I have been smudging (fanning with the smoke of sage) a new Eastern style headdress made by my brother of the Narragansett nation. Ironically, or maybe not, I didn’t get to really wear it until the 339th(!) Narragansett August meeting this summer, and even then I had to overcome a physical hardship to prove I was worthy, not being able to dance until the second day. But all went well and the headdress is truly a strong-spirited part of my regalia.
No doubt many people are familiar with the modern version of powwow dancers with the feathers and the bustles and colorful outfits. The Eastern War category takes you back to the days of the Narragansett, Pequot, Wampanoag and Shinnecock men whose dancing shows their feats of battle and hunting adventures. There is no ornate regalia, other than perhaps a brightly colored ribbon shirt and lots of high stepping, axe, bow and club swinging excitement. At the recent Mohegan Wigwam Festival, a tour group of Russian ladies told my friend Dean (one of the best Eastern War dancers) and I that they loved watching this particular form of powwow war dance, because they felt it was “pure” and the men looked like they imagined they did in the old days before the white man came—their words, not mine.
The Narragansetts, Wampanoags and Pequots are among the best Eastern War dancers and well worth the price of any admission. They have not only kept the style going over the years, but have honed it into something that is as close to an art form as you can get; it is verisimilitude personified. I’m in the Golden Age (50 and up) category and therefore get to watch the younger warriors swoop and dive and turn so quickly with their weapons raised to strike that they resemble dragonflies crossed with falcons bred with swallows.

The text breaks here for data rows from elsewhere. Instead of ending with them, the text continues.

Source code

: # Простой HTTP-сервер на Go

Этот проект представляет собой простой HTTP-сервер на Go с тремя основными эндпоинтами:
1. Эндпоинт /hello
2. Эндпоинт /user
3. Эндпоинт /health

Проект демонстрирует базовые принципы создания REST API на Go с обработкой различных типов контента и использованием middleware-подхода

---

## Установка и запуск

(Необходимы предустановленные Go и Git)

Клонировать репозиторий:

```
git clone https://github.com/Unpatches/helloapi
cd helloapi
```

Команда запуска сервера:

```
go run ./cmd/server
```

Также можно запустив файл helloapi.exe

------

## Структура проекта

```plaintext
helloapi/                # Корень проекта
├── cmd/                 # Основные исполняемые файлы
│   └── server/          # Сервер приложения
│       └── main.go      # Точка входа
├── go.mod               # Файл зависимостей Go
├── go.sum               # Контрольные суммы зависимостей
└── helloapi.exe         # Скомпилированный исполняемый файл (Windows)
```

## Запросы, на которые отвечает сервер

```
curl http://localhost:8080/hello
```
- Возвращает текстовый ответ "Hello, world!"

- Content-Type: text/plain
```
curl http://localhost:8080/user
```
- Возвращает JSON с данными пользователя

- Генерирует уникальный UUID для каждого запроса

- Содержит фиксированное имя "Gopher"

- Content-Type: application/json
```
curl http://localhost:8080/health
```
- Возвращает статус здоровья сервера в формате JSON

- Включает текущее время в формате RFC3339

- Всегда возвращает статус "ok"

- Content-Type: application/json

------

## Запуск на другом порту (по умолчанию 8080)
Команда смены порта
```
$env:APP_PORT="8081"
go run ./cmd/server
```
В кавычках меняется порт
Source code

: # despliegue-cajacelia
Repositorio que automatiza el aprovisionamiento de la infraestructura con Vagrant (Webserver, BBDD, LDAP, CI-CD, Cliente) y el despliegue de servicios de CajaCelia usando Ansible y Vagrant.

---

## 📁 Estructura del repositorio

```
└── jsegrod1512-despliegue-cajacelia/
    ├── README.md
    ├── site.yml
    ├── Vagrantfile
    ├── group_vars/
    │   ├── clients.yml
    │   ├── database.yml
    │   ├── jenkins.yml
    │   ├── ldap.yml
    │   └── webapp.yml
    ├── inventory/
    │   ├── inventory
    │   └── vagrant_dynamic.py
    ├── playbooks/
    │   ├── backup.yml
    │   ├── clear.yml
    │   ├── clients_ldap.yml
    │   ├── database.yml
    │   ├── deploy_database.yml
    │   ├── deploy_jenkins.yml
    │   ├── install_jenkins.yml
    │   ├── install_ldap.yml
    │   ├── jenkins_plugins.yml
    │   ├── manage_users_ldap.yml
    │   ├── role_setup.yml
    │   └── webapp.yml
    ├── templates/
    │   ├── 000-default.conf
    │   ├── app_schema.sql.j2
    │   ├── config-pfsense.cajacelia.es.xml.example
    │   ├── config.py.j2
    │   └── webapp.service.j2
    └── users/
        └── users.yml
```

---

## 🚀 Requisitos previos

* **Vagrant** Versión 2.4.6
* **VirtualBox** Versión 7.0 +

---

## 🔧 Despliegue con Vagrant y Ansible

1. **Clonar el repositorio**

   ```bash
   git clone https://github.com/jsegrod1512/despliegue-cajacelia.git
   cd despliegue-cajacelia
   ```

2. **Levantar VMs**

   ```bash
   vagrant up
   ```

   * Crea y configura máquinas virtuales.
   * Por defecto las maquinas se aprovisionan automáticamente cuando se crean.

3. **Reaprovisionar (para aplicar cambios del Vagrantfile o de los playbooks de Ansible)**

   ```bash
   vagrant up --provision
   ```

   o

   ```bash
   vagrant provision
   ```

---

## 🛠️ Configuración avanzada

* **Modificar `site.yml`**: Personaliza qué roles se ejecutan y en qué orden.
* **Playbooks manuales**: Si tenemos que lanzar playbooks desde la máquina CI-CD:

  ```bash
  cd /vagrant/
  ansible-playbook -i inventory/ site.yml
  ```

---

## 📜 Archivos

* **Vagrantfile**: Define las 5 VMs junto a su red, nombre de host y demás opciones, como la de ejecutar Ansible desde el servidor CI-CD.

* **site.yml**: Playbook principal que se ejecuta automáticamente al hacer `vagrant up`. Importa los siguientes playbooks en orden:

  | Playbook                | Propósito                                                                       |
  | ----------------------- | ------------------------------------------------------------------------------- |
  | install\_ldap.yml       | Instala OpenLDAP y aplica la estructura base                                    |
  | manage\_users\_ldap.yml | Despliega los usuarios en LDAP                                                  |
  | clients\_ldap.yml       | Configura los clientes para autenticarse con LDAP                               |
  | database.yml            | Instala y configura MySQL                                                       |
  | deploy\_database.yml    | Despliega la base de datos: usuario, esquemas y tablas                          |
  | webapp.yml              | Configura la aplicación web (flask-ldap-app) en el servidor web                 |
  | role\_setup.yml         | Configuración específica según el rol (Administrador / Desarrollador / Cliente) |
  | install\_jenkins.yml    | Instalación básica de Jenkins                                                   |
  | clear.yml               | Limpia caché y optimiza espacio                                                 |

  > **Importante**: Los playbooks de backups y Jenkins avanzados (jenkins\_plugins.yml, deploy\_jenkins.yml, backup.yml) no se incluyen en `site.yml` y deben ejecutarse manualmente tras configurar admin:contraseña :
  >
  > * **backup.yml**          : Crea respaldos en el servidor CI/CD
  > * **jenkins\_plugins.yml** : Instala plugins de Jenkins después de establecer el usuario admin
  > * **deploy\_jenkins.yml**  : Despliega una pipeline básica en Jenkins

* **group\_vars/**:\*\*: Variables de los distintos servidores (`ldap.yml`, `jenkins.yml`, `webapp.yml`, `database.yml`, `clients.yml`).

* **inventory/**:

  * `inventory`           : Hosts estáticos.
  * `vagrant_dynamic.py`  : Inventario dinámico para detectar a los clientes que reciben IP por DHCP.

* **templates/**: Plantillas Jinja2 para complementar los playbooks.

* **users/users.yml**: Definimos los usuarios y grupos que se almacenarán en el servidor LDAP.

I tried to look at the young men in the arena as the Russian ladies did, as if they were those ancestral hunters and warriors, each having their own personality and way of moving. I saw the runners who went from one side of the arena to the other like arrows shot from bows; I recognized the big, strong tracker whose steps were steady and sure, never faltering, carrying a bow that would send an arrow after a deer or opponent unerringly; and the hunter, who tells a story from smudging at the camp to rowing the canoe to bringing back the quarry to the village; and, of course, the warrior who makes it all look so easy, his steps varying from slow to fast, his moccasins never really touching the ground, as he whirls and strikes and changes directions as easily as the wind blowing over the arena. All these dancers bring back the past in their steps and movements.
And the Golden Age category brings back the past as well. These dancers are the older warriors. Their steps may have slowed somewhat, but they are just as beautiful to see and their steps and movements exhibit the wisdom and grace that only the elders of the tribe can bring. The standard joke I tell is that when I’m dancing, my lungs feel like leather and my legs like wood—then I look over at Dean or the eminent Colonel Waters (USMC, Ret.) and they seem to be taking a leisurely walk. I should also mention that the Colonel is in his 80s!
The 68th annual Shinnecock Powwow is Labor Day weekend (August 29–September 1) on the Southampton reservation, just as it has been for the last 67 years. See you there!